Context Engineering V1: Sequential API Recommendation Dataset

This dataset accompanies the research paper:

Rethink Context Engineering Using an Attention-based Architecture Yiqiao Yin — University of Chicago Booth School of Business / Columbia University

It was generated using the open-source context-engineer Python package:


Dataset Summary

This dataset contains simulated sequential API usage logs modeled as Markov chains, designed for training and evaluating multi-task transformer models for sequential API recommendation.

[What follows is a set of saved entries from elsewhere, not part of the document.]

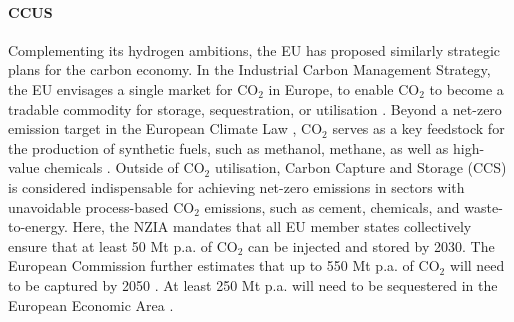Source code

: \documentclass[pdflatex,sn-nature]{sn-jnl}%
\theoremstyle{thmstyleone}%
\theoremstyle{thmstyletwo}%
\theoremstyle{thmstylethree}%
\begin{document}
\paragraph{CCUS}
Complementing its hydrogen ambitions, the EU has proposed similarly strategic plans for the carbon economy. In the Industrial Carbon Management Strategy, the EU envisages a single market for CO$_2$ in Europe, to enable CO$_2$ to become a tradable commodity for storage, sequestration, or utilisation \cite{europeancourtofauditorsEUsIndustrialPolicy2024}. Beyond a net-zero emission target in the European Climate Law \cite{europeanparliamentRegulationEU20212021}, CO$_2$ serves as a key feedstock for the production of synthetic fuels, such as methanol, methane, as well as high-value chemicals \cite{neumannPotentialRoleHydrogen2023}. Outside of CO$_2$ utilisation, Carbon Capture and Storage (CCS) is considered indispensable for achieving net-zero emissions in sectors with unavoidable process-based CO$_2$ emissions, such as cement, chemicals, and waste-to-energy. Here, the NZIA mandates that all EU member states collectively ensure that at least 50 Mt p.a. of CO$_2$ can be injected and stored by 2030. The European Commission further estimates that up to 550 Mt p.a. of CO$_2$ will need to be captured by 2050 \cite{europeanparliamentRegulationEU20242024}. At least 250 Mt p.a. will need to be sequestered in the European Economic Area \cite{europeancommissionCommunicationCommissionEuropean2024}.
\end{document}
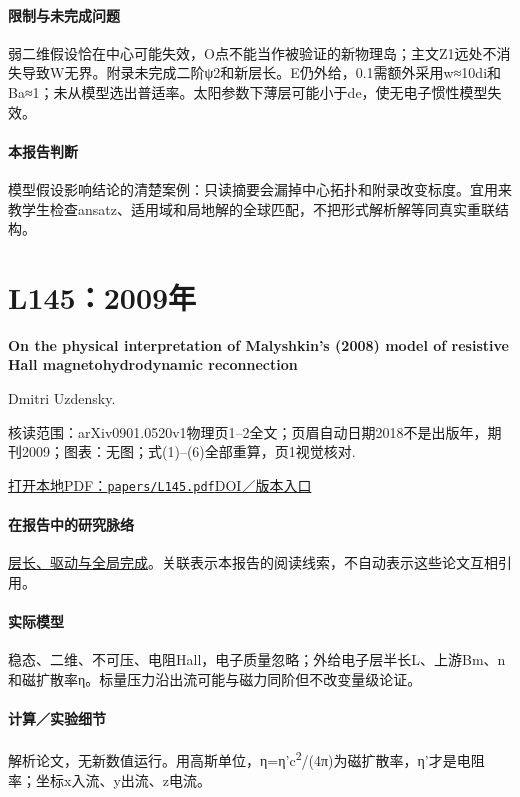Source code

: \paragraph{限制与未完成问题}弱二维假设恰在中心可能失效，O点不能当作被验证的新物理岛；主文Z1远处不消失导致W无界。附录未完成二阶ψ2和新层长。E仍外给，0.1需额外采用w≈10di和Ba≈1；未从模型选出普适率。太阳参数下薄层可能小于de，使无电子惯性模型失效。

\paragraph{本报告判断}模型假设影响结论的清楚案例：只读摘要会漏掉中心拓扑和附录改变标度。宜用来教学生检查ansatz、适用域和局地解的全球匹配，不把形式解析解等同真实重联结构。

\section{L145：2009年}\label{paper:L145}

\textbf{On the physical interpretation of Malyshkin’s (2008) model of resistive Hall magnetohydrodynamic reconnection}\citep{L145}\

Dmitri Uzdensky.

\textsf{核读范围：}arXiv0901.0520v1物理页1–2全文；页眉自动日期2018不是出版年，期刊2009；\textsf{图表：}无图；式(1)–(6)全部重算，页1视觉核对.

\href{run:papers/L145.pdf}{打开本地PDF：\texttt{papers/L145.pdf}}\quad\href{https://doi.org/10.1063/1.3125819}{DOI／版本入口}

\paragraph{在报告中的研究脉络}\hyperref[story:global]{层长、驱动与全局完成}。关联表示本报告的阅读线索，不自动表示这些论文互相引用。

\paragraph{实际模型}稳态、二维、不可压、电阻Hall，电子质量忽略；外给电子层半长L、上游Bm、n和磁扩散率η。标量压力沿出流可能与磁力同阶但不改变量级论证。

\paragraph{计算／实验细节}解析论文，无新数值运行。用高斯单位，η=η'c\textsuperscript{2}/(4π)为磁扩散率，η'才是电阻率；坐标x入流、y出流、z电流。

The simulation encompasses 2,000 user sessions totaling 20,000 API calls across 100 APIs organized into 10 functional categories, with 4 distinct session goal types driving workflow-specific behavioral patterns.

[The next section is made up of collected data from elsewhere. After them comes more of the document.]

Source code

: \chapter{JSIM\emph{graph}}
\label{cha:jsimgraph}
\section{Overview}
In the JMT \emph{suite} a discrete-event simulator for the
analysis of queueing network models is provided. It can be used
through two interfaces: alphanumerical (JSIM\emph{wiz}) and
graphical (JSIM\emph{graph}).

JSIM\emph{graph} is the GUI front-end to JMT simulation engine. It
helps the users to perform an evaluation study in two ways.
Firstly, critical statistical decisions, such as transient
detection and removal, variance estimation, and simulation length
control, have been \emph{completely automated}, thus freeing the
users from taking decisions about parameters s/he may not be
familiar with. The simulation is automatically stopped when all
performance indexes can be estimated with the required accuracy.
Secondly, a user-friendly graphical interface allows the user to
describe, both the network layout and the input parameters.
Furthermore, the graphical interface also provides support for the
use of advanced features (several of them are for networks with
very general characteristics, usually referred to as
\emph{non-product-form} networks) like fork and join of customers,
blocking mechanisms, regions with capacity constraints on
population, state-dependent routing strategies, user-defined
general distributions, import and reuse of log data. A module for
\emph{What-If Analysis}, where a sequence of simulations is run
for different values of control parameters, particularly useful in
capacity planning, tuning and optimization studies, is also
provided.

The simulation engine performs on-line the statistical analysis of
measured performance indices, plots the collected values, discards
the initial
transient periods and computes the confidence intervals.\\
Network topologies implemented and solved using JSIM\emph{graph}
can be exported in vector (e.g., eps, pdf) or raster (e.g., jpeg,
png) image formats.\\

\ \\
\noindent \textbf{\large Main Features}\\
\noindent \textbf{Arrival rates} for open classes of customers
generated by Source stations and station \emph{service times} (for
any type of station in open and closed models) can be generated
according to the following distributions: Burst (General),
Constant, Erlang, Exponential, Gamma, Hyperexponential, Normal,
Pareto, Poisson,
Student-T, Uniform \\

The dataset is split into two files:

File Rows Description
user_sessions.parquet 2,000 Full user session sequences with goal labels
training_pairs.parquet 18,000 Supervised input-output pairs for model training

Key Statistics

Metric Value
Total users 2,000
Total API calls 20,000
Unique APIs 100 (across 10 categories)
Avg. session length 10 API calls
Session goal types 4
Training pairs generated 18,000
Max input sequence length 6
Random seed 42

Dataset Structure

user_sessions.parquet

Each row represents one complete user session:

Column Type Description
user_id int Unique user/session identifier (0–1999)
session_goal_id int Goal type ID (0–3)
session_goal string Goal name: ml_pipeline, data_analysis, user_management, quick_viz
sequence_length int Number of API calls in the session
api_sequence string (JSON list) Ordered list of API IDs called during the session
category_sequence string (JSON list) Ordered list of API category names

training_pairs.parquet

Each row is a supervised training example with multi-task labels:

Column Type Description
input_sequence string (JSON list) Context window of preceding API calls (up to 6)
input_length int Number of tokens in the input sequence
target_api int Ground-truth next API ID to predict
target_category string Category name of the target API
session_goal_id int Session goal label (auxiliary task)
session_goal string Session goal name
session_end int Whether this is the last action in the session (0 or 1)

API Categories

The 100 APIs are organized into 10 functional categories, reflecting typical enterprise platform architecture:

Category API Range Description
Authentication 0–9 Login, session management
User Management 10–19 Roles, permissions, accounts
Data Input 20–29 Data ingestion, file upload
Data Processing 30–39 Transformation, cleaning, feature engineering
ML Training 40–49 Model training, hyperparameter tuning
ML Prediction 50–59 Inference, batch prediction
Basic Visualization 60–69 Charts, basic plots
Advanced Visualization 70–79 Dashboards, interactive visualizations
Export/Share 80–89 Export, report generation
Administration 90–99 System config, monitoring

Session Goals

Goal ID Goal Name Distribution Workflow Adherence
0 ML Pipeline 34.8% 85%
1 Data Analysis 26.1% 80%
2 User Management 24.3% 90%
3 Quick Visualization 14.8% 75%

How to Use

Load with Hugging Face datasets

from datasets import load_dataset

# Load both splits
dataset = load_dataset("eagle0504/context-engineering-v1")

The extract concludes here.